“General Hospital’”s“ ”Kate Mansi Says Life-Saving Surgery Performed by Her Stepdad Led to Endometriosis Diagnosis (Exclusive)
NEED TO KNOW
- Kate Mansi reflects on her 2015 endometriosis diagnosis after a life-saving surgery revealed a ruptured ovarian cyst
- The actress shares how her condition has impacted her life in honor of March’s Endometriosis Awareness Month
- Mansi directed a General Hospital episode addressing endometriosis to raise awareness and encourage open conversations
General Hospital star Kate Mansi is reflecting on the moment a life-saving surgery led to her endometriosis diagnosis, and why she’s dedicated to speaking out about the condition.
In honor of March’s Endometriosis Awareness Month, the 38-year-old actress spoke to PEOPLE about her unique experience with endometriosis, the reproductive condition in which uterine tissue grows outside of the uterus, causing cramping and chronic pain.

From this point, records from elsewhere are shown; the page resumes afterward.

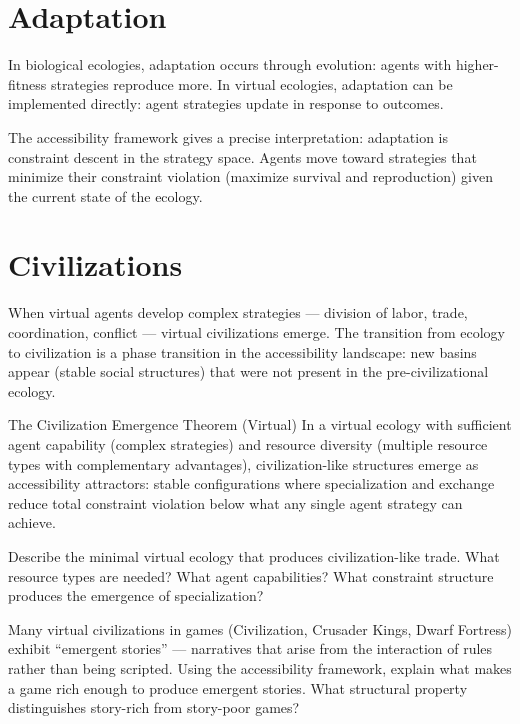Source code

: \section{Adaptation}

In biological ecologies, adaptation occurs through evolution: agents
with higher-fitness strategies reproduce more. In virtual ecologies,
adaptation can be implemented directly: agent strategies update in
response to outcomes.

The accessibility framework gives a precise interpretation: adaptation
is constraint descent in the strategy space. Agents move toward
strategies that minimize their constraint violation (maximize survival
and reproduction) given the current state of the ecology.

\section{Civilizations}

When virtual agents develop complex strategies — division of labor,
trade, coordination, conflict — virtual civilizations emerge. The
transition from ecology to civilization is a phase transition in the
accessibility landscape: new basins appear (stable social structures)
that were not present in the pre-civilizational ecology.

\begin{namedthm}{The Civilization Emergence Theorem (Virtual)}
  In a virtual ecology with sufficient agent capability (complex
  strategies) and resource diversity (multiple resource types with
  complementary advantages), civilization-like structures emerge
  as accessibility attractors: stable configurations where specialization
  and exchange reduce total constraint violation below what any single
  agent strategy can achieve.
\end{namedthm}

\begin{exercise}
  Describe the minimal virtual ecology that produces civilization-like
  trade. What resource types are needed? What agent capabilities?
  What constraint structure produces the emergence of specialization?
\end{exercise}

\begin{exercise}
  Many virtual civilizations in games (Civilization, Crusader Kings,
  Dwarf Fortress) exhibit ``emergent stories'' — narratives that arise
  from the interaction of rules rather than being scripted. Using
  the accessibility framework, explain what makes a game rich enough
  to produce emergent stories. What structural property distinguishes
  story-rich from story-poor games?
\end{exercise}
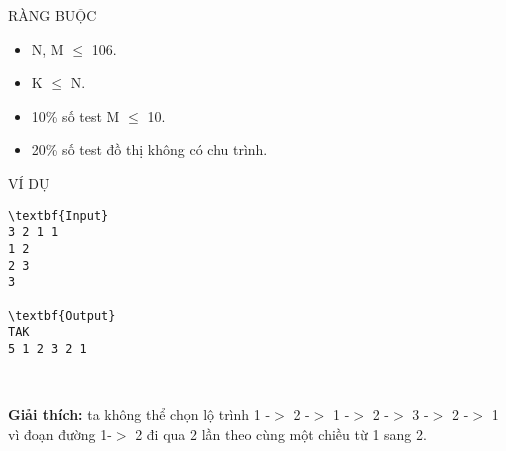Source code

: RÀNG BUỘC
\begin{itemize}
	\item N, M  $\le$  106.
	\item K  $\le$  N.
	\item 10\% số test M  $\le$  10.
	\item 20\% số test đồ thị không có chu trình.
\end{itemize}
VÍ DỤ
\begin{verbatim}
\textbf{Input}
3 2 1 1
1 2
2 3
3

\textbf{Output}
TAK
5 1 2 3 2 1\end{verbatim}

 

\textbf{Giải thích:} ta không thể chọn lộ trình 1 -$>$ 2 -$>$ 1 -$>$ 2 -$>$ 3 -$>$ 2 -$>$ 1 vì đoạn đường 1-$>$ 2 đi qua 2 lần theo cùng một chiều từ 1 sang 2.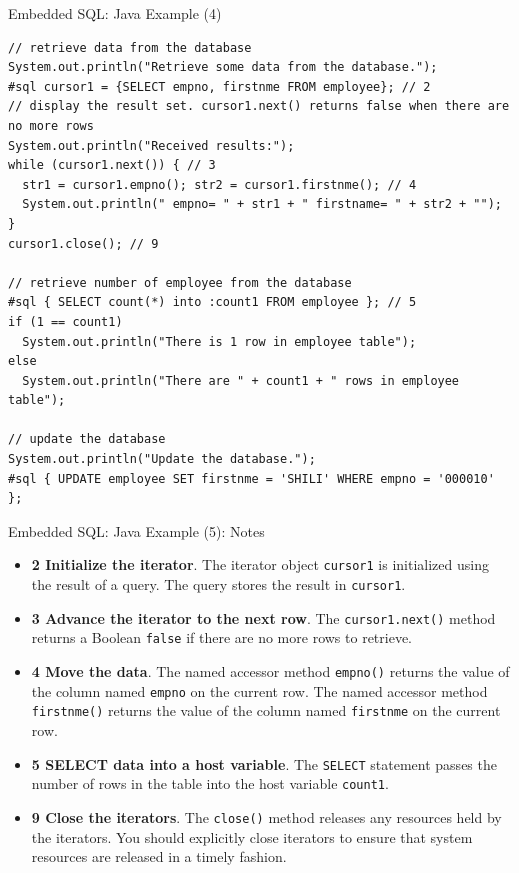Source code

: \documentclass[aspectratio=169, xcolor=dvipsnames]{beamer}
\begin{document}
\begin{frame}[fragile]{Embedded SQL: Java Example (4)}
    \begin{verbatim}
// retrieve data from the database
System.out.println("Retrieve some data from the database.");
#sql cursor1 = {SELECT empno, firstnme FROM employee}; // 2
// display the result set. cursor1.next() returns false when there are no more rows
System.out.println("Received results:");
while (cursor1.next()) { // 3
  str1 = cursor1.empno(); str2 = cursor1.firstnme(); // 4
  System.out.println(" empno= " + str1 + " firstname= " + str2 + "");
}
cursor1.close(); // 9

// retrieve number of employee from the database
#sql { SELECT count(*) into :count1 FROM employee }; // 5
if (1 == count1)
  System.out.println("There is 1 row in employee table");
else
  System.out.println("There are " + count1 + " rows in employee table");

// update the database
System.out.println("Update the database.");
#sql { UPDATE employee SET firstnme = 'SHILI' WHERE empno = '000010' };
    \end{verbatim}
\end{frame}

\begin{frame}{Embedded SQL: Java Example (5): Notes}
    \begin{itemize}
        \item \textbf{2 Initialize the iterator}. The iterator object \texttt{cursor1} is initialized using the result of a query. The query stores the result in \texttt{cursor1}.
        \item \textbf{3 Advance the iterator to the next row}. The \texttt{cursor1.next()} method returns a Boolean \texttt{false} if there are no more rows to retrieve.
        \item \textbf{4 Move the data}. The named accessor method \texttt{empno()} returns the value of the column named \texttt{empno} on the current row. The named accessor method \texttt{firstnme()} returns the value of the column named \texttt{firstnme} on the current row.
        \item \textbf{5 SELECT data into a host variable}. The \texttt{SELECT} statement passes the number of rows in the table into the host variable \texttt{count1}.
        \item \textbf{9 Close the iterators}. The \texttt{close()} method releases any resources held by the iterators. You should explicitly close iterators to ensure that system resources are released in a timely fashion.
    \end{itemize}
\end{frame}
\end{document}
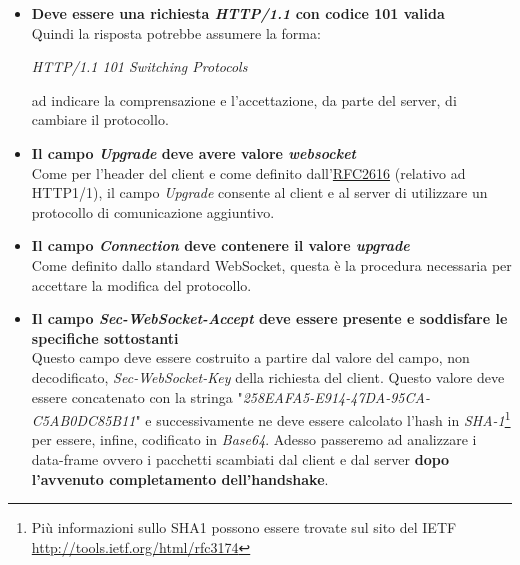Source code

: \documentclass[
  oneside,
  11pt, a4paper,
  footinclude=true,
  headinclude=true,
  cleardoublepage=empty
]{scrbook}
\begin{document}
\begin{itemize}
  \item \textbf{Deve essere una richiesta \textit{HTTP/1.1} con codice 101 valida}\\
  Quindi la risposta potrebbe assumere la forma:
  \begin{center}\textit{HTTP/1.1 101 Switching Protocols}\end{center}
  ad indicare la comprensazione e l'accettazione, da parte del server, di cambiare il protocollo.
  \item \textbf{Il campo \textit{Upgrade} deve avere valore \textit{websocket}}\\
  Come per l'header del client e come definito dall'\href{http://tools.ietf.org/html/rfc2616#page-144}{RFC2616} (relativo ad HTTP1/1), il campo \textit{Upgrade} consente al client e al server di utilizzare un protocollo di comunicazione aggiuntivo.
  
  \item \textbf{Il campo \textit{Connection} deve contenere il valore \textit{upgrade}}\\
  Come definito dallo standard WebSocket, questa è la procedura necessaria per accettare la modifica del protocollo.
  
  \item \textbf{Il campo \textit{Sec-WebSocket-Accept} deve essere presente e soddisfare le specifiche sottostanti}\\
  Questo campo deve essere costruito a partire dal valore del campo, non decodificato, \textit{Sec-WebSocket-Key} della richiesta del client.
  Questo valore deve essere concatenato con la stringa "\textit{258EAFA5-E914-47DA-95CA-C5AB0DC85B11}" e successivamente ne deve essere calcolato l'hash in \textit{SHA-1}\footnote{Più informazioni sullo SHA1 possono essere trovate sul sito del IETF \href{http://tools.ietf.org/html/rfc3174}{http://tools.ietf.org/html/rfc3174}} per essere, infine, codificato in \textit{Base64}.
  Adesso passeremo ad analizzare i data-frame ovvero i pacchetti scambiati dal client e dal server \textbf{dopo l'avvenuto completamento dell'handshake}.
\end{itemize}
\end{document}
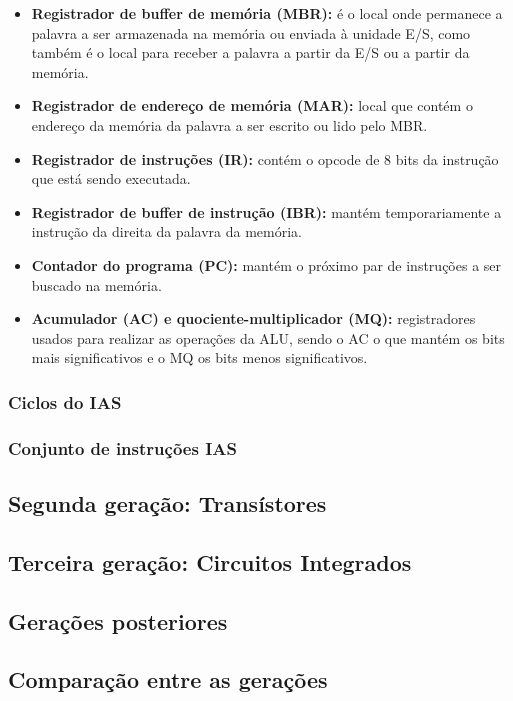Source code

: \documentclass{article}
\begin{document}
\begin{itemize}
    \item \textbf{Registrador de buffer de memória (MBR):} é o local onde permanece
        a palavra a ser armazenada na memória ou enviada à unidade E/S,
        como também é o local para receber a palavra a partir da E/S ou a
        partir da memória.
    \item \textbf{Registrador de endereço de memória (MAR):} local que contém o
        endereço da memória da palavra a ser escrito ou lido pelo MBR.
    \item \textbf{Registrador de instruções (IR):} contém o opcode de 8 bits da
        instrução que está sendo executada.
    \item \textbf{Registrador de buffer de instrução (IBR):} mantém temporariamente
        a instrução da direita da palavra da memória.
    \item \textbf{Contador do programa (PC):} mantém o próximo par de instruções a
        ser buscado na memória.
    \item \textbf{Acumulador (AC) e quociente-multiplicador (MQ):} registradores
        usados para realizar as operações da ALU, sendo o AC o que mantém
        os bits mais significativos e o MQ os bits menos significativos.
\end{itemize}

\subsubsection{Ciclos do IAS}
\subsubsection{Conjunto de instruções IAS}
\subsection{Segunda geração: Transístores}
\subsection{Terceira geração: Circuitos Integrados}
\subsection{Gerações posteriores}
\subsection{Comparação entre as gerações}
\end{document}

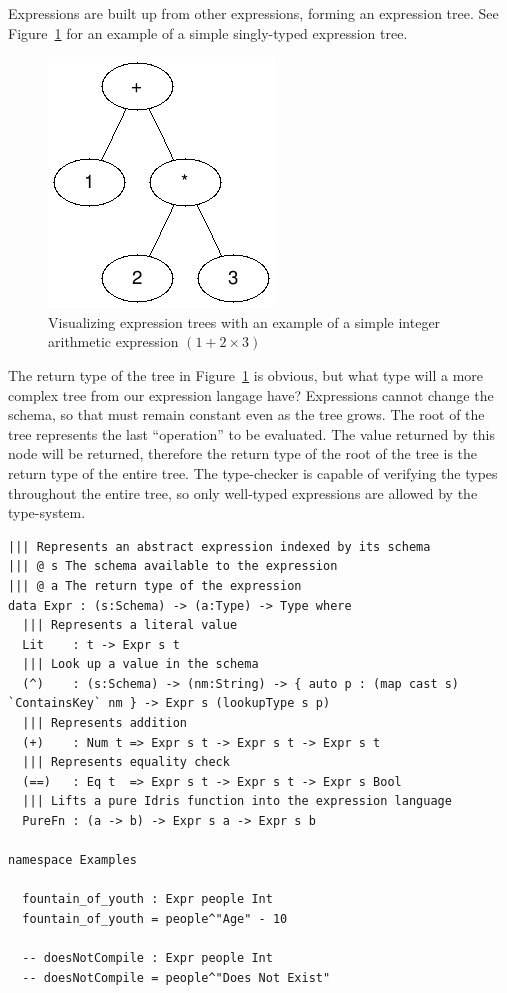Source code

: \documentclass[12pt]{report}
\begin{document}
Expressions are built up from other expressions, forming an expression tree.
See Figure~\ref{fig:expr_tree} for an example of a simple singly-typed expression tree.

\begin{figure}[h!]
    \centering
    \includegraphics[width=0.25\linewidth]{assets/expr_tree.png}
    \caption{Visualizing expression trees with an example of a simple integer arithmetic expression $(1 + 2 \times 3)$}
    \label{fig:expr_tree}
\end{figure}


The return type of the tree in Figure~\ref{fig:expr_tree} is obvious, but what type will a more complex tree from our expression langage have?
Expressions cannot change the schema, so that must remain constant even as the tree grows.
The root of the tree represents the last ``operation'' to be evaluated.
The value returned by this node will be returned, therefore the return type of the root of the tree is the return type of the entire tree.
The type-checker is capable of verifying the types throughout the entire tree, so only well-typed expressions are allowed by the type-system.

\begin{lstlisting}[caption={Representing expressions},label={lst:expressions}]
||| Represents an abstract expression indexed by its schema
||| @ s The schema available to the expression
||| @ a The return type of the expression
data Expr : (s:Schema) -> (a:Type) -> Type where
  ||| Represents a literal value
  Lit    : t -> Expr s t
  ||| Look up a value in the schema
  (^)    : (s:Schema) -> (nm:String) -> { auto p : (map cast s) `ContainsKey` nm } -> Expr s (lookupType s p)
  ||| Represents addition
  (+)    : Num t => Expr s t -> Expr s t -> Expr s t
  ||| Represents equality check
  (==)   : Eq t  => Expr s t -> Expr s t -> Expr s Bool
  ||| Lifts a pure Idris function into the expression language
  PureFn : (a -> b) -> Expr s a -> Expr s b

namespace Examples

  fountain_of_youth : Expr people Int
  fountain_of_youth = people^"Age" - 10

  -- doesNotCompile : Expr people Int
  -- doesNotCompile = people^"Does Not Exist"
\end{lstlisting}
\end{document}
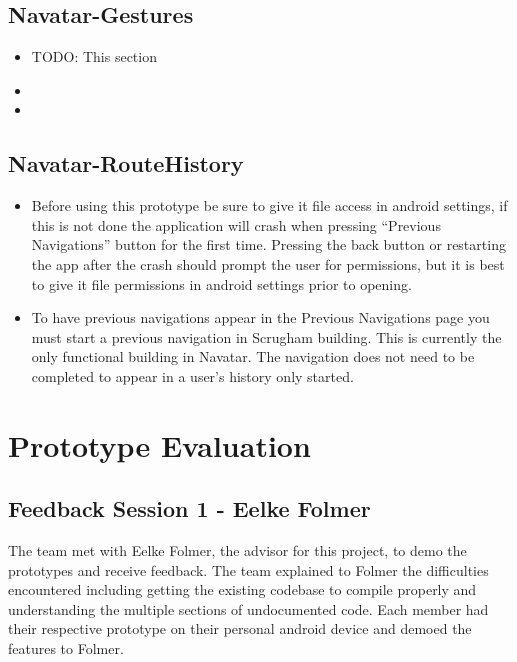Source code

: \documentclass{scrreprt}
\begin{document}
\section{Navatar-Gestures}
	\begin{itemize}
		\item TODO: This section
		\item 
		\item
	\end{itemize}
	
\pagebreak

\section{Navatar-RouteHistory}
	\begin{itemize}
		\item Before using this prototype be sure to give it file access in android settings, if this is not done the application will crash when pressing “Previous Navigations” button for the first time. Pressing the back button or restarting the app after the crash should prompt the user for permissions, but it is best to give it file permissions in android settings prior to opening.

		\item To have previous navigations appear in the Previous Navigations page you must start a previous navigation in Scrugham building. This is currently the only functional building in Navatar. The navigation does not need to be completed to appear in a user's history only started.
		
	\end{itemize}

\chapter{Prototype Evaluation}

\section{Feedback Session 1 - Eelke Folmer}

The team met with Eelke Folmer, the advisor for this project, to demo the prototypes and receive feedback. The team explained to Folmer the difficulties encountered including getting the existing codebase to compile properly and understanding the multiple sections of undocumented code. Each member had their respective prototype on their personal android device and demoed the features to Folmer. 
\end{document}
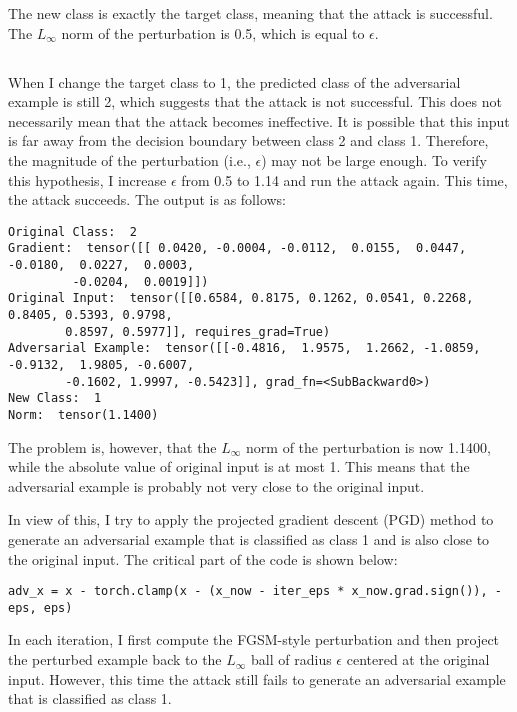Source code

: \documentclass[10pt]{article}
\begin{document}
The new class is exactly the target class, meaning that the attack is successful. The $L_\infty$ norm of the perturbation is 0.5, which is equal to $\epsilon$.

\newpage
\subsection{}

When I change the target class to 1, the predicted class of the adversarial example is still 2, which suggests that the attack is not successful. This does not necessarily mean that the attack becomes ineffective. It is possible that this input is far away from the decision boundary between class 2 and class 1. Therefore, the magnitude of the perturbation (i.e., $\epsilon$) may not be large enough. To verify this hypothesis, I increase $\epsilon$ from 0.5 to 1.14 and run the attack again. This time, the attack succeeds. The output is as follows:

\begin{Verbatim}[frame=single]
Original Class:  2
Gradient:  tensor([[ 0.0420, -0.0004, -0.0112,  0.0155,  0.0447, -0.0180,  0.0227,  0.0003,
         -0.0204,  0.0019]])
Original Input:  tensor([[0.6584, 0.8175, 0.1262, 0.0541, 0.2268, 0.8405, 0.5393, 0.9798, 
        0.8597, 0.5977]], requires_grad=True)
Adversarial Example:  tensor([[-0.4816,  1.9575,  1.2662, -1.0859, -0.9132,  1.9805, -0.6007,
        -0.1602, 1.9997, -0.5423]], grad_fn=<SubBackward0>)
New Class:  1
Norm:  tensor(1.1400)
\end{Verbatim}

The problem is, however, that the $L_\infty$ norm of the perturbation is now 1.1400, while the absolute value of original input is at most 1. This means that the adversarial example is probably not very close to the original input.

In view of this, I try to apply the projected gradient descent (PGD) method to generate an adversarial example that is classified as class 1 and is also close to the original input. The critical part of the code is shown below:

\begin{Verbatim}[frame=single]
adv_x = x - torch.clamp(x - (x_now - iter_eps * x_now.grad.sign()), -eps, eps)
\end{Verbatim}

In each iteration, I first compute the FGSM-style perturbation and then project the perturbed example back to the $L_\infty$ ball of radius $\epsilon$ centered at the original input. However, this time the attack still fails to generate an adversarial example that is classified as class 1.
\end{document}
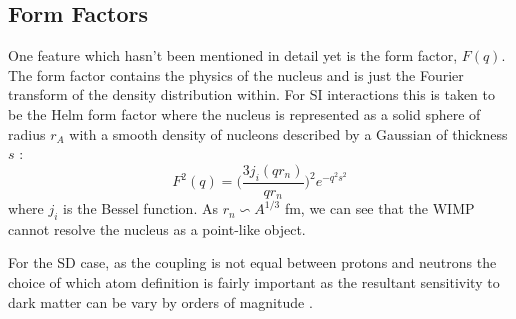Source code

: \subsection{Form Factors}
\par
One feature which hasn't been mentioned in detail yet is the form factor, $F(q)$.
The form factor contains the physics of the nucleus and is just the Fourier transform of the density distribution within.
For SI interactions this is taken to be the Helm form factor where the nucleus is represented as a solid sphere of radius $r_A$ with a smooth density of nucleons described by a Gaussian of thickness $s$ \cite{helm_form_factor_ref}:
\begin{equation}
    F^2(q) = \bigg( \frac{3j_i(qr_n)}{qr_n} \bigg)^2 e^{-q^2 s^2}
\end{equation}
where $j_i$ is the Bessel function.
As $r_n \backsim A^{1/3}$ fm, we can see that the WIMP cannot resolve the nucleus as a point-like object.
\par
For the SD case, as the coupling is not equal between protons and neutrons the choice of which atom definition is fairly important as the resultant sensitivity to dark matter can be vary by orders of magnitude \cite{wimp_nuclear_model_ref,wimp_sd_form_factor_ref}.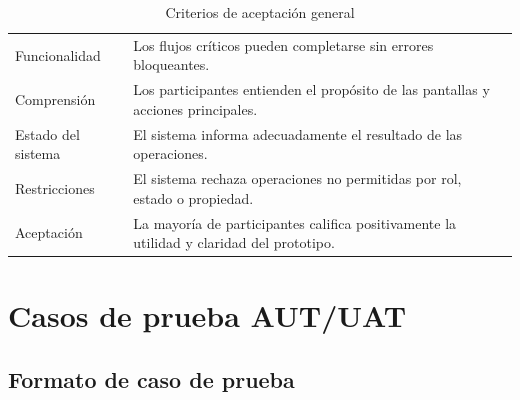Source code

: \documentclass[12pt,letterpaper]{article}
\begin{document}
\begin{table}[H]
\centering
\begingroup
\footnotesize
\setlength{\tabcolsep}{3pt}
\renewcommand{\arraystretch}{1.25}

\begin{tabularx}{\textwidth}{|
>{\raggedright\arraybackslash}p{3.4cm}|
>{\raggedright\arraybackslash}X|}
\hline
\multicolumn{1}{|>{\centering\arraybackslash}m{3.4cm}|}{\textbf{Categoría}} &
\multicolumn{1}{>{\centering\arraybackslash}m{10.8cm}|}{\textbf{Criterio}} \\
\hline
Funcionalidad & Los flujos críticos pueden completarse sin errores bloqueantes. \\
\hline
Comprensión & Los participantes entienden el propósito de las pantallas y acciones principales. \\
\hline
Estado del sistema & El sistema informa adecuadamente el resultado de las operaciones. \\
\hline
Restricciones & El sistema rechaza operaciones no permitidas por rol, estado o propiedad. \\
\hline
Aceptación & La mayoría de participantes califica positivamente la utilidad y claridad del prototipo. \\
\hline
\end{tabularx}

\endgroup
\caption{Criterios de aceptación general}
\label{tab:criterios-aceptacion-general}
\end{table}

\section{Casos de prueba AUT/UAT}

\subsection{Formato de caso de prueba}
\end{document}
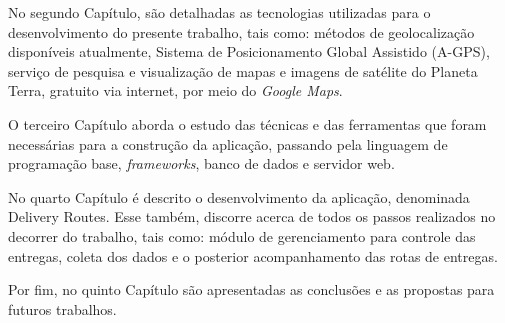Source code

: No segundo Capítulo, são detalhadas as tecnologias utilizadas para o desenvolvimento do presente trabalho, tais como: métodos de geolocalização disponíveis atualmente, Sistema de Posicionamento Global Assistido (A-GPS), serviço de pesquisa e visualização de mapas e imagens de satélite do Planeta Terra, gratuito via internet, por meio do \textit{Google Maps}.

O terceiro Capítulo aborda o estudo das técnicas e das ferramentas que foram necessárias para a construção da aplicação, passando pela linguagem de programação base, \textit{frameworks}, banco de dados e servidor web.

No quarto Capítulo é descrito o desenvolvimento da aplicação, denominada Delivery Routes. Esse também, discorre acerca de todos os passos realizados no decorrer do trabalho, tais como: módulo de gerenciamento para controle das entregas, coleta dos dados e o posterior acompanhamento das rotas de entregas.

Por fim, no quinto Capítulo são apresentadas as conclusões e as propostas para futuros trabalhos.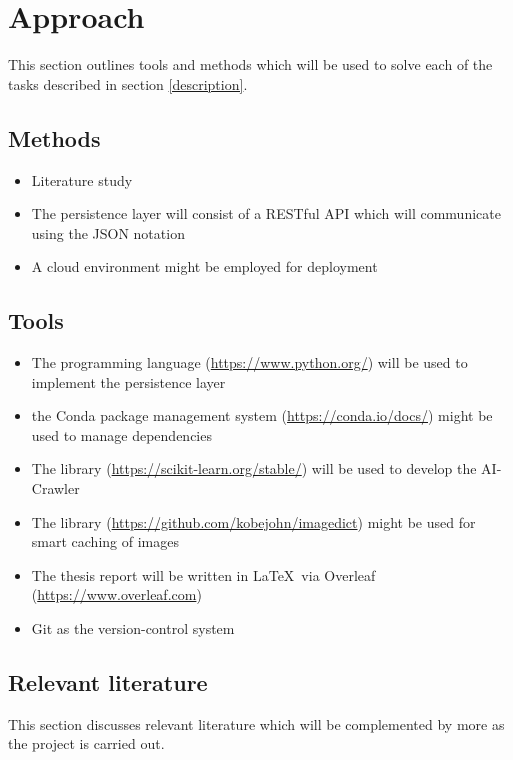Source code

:\section{Approach}

This section outlines tools and methods which will be used to solve each of the tasks described in section \ref{description}.

\subsection{Methods}
\begin{itemize}
    \item Literature study
    \item The persistence layer will consist of a RESTful API which will communicate using the JSON notation
    \item A cloud environment might be employed for deployment
\end{itemize}

\subsection{Tools}
 
\begin{itemize}
    \item The \Python programming language (\url{https://www.python.org/}) will be used to implement the persistence layer
    \item the Conda package management system (\url{https://conda.io/docs/}) might be used to manage \Python dependencies
    \item The \Python library \scikit (\url{https://scikit-learn.org/stable/}) will be used to develop the AI-Crawler
    \item The \Python library \ImageDict (\url{https://github.com/kobejohn/imagedict}) might be used for smart caching of images
    \item The thesis report will be written in \LaTeX ~via Overleaf (\url{https://www.overleaf.com})
    \item Git as the version-control system
\end{itemize}

\subsection{Relevant literature}

This section discusses relevant literature which will be complemented by more as the project is carried out.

Mansi didn’t grow up with abnormal periods or cramping, so a condition like endometriosis was never on her radar. However, one day in 2015 she started experiencing severe pain, heavy bleeding and nausea, and her stomach became distended.
“It had been going on for a couple days and doctors just kept dismissing it,” she recalls.
“I think as a society we are so ingrained to just listen to what the doctors say and abandon what we feel,” she says. “I went into these appointments and they said, ‘Oh, maybe the pain is because your IUD is turning.’ And then I would do an ultrasound. No, it’s not my IUD. ‘Okay, well maybe it’s just a bad period.’ I was getting really nauseous and I had been throwing up for days and they said maybe I had the flu. Maybe it’s this, maybe it’s that.”
Credit: Frazer Harrison/Getty
Mansi was calling and visiting her doctor several times for four days straight. During that time, she was still trying to push through her pain and continue working. She says by the end of the week, her stomach was “so distended that I couldn’t even zip up my pants.”
The actress even recalls her makeup artist telling her she looked “green and pale” but Mansi pushed to make it through on set.
“I’ve never gone through childbirth, but it felt like I was having extreme contractions. They would say action, I would do my scene, and then the second they said cut, I was literally doubled over in pain,” she says. “It got unbearable that I ended up driving myself to the emergency room that day.”
Mansi’s mother — along with her stepfather, who is an OB-GYN — met her at the hospital. After testing, scans revealed an 11-centimeter mass in her abdomen. She says doctors “jumped to conclusions” and called an oncologist. However, her stepfather advocated for an immediate surgery.
Credit: Disney/Christine Bartolucci
“My stepdad was so frustrated — and because he’s my stepfather, so it’s not a blood relation — he scrubbed in himself and was like, ‘I’m not waiting for an oncologist. I’m gonna do the surgery or she’s not gonna make it.’ And he did a surgery that ended up saving my life,” she says. “I was in the worst pain of my life and it turns out, I had an ovarian cyst rupturing, and I was working through it for days.”
“The ovarian cyst coincidentally was sitting on top of a blood vessel. So when it burst, it hit the blood vessel and then it leaked a liter and a half of blood into my abdomen,” she explains. “All the blood had coagulated together into this 11-centimeter mass, cutting off blood and oxygen. He obviously took it out, but then he found all this endometriotic tissue.”
Mansi remembers the entire ordeal being “so scary,” but it ultimately led to her diagnosis.
“When I came out of surgery, I had lost so much blood that I needed blood transfusions. And my stepdad told me, ‘You have endometriosis and this is what that means.’ And that was the first time I had ever even heard that word,” she says.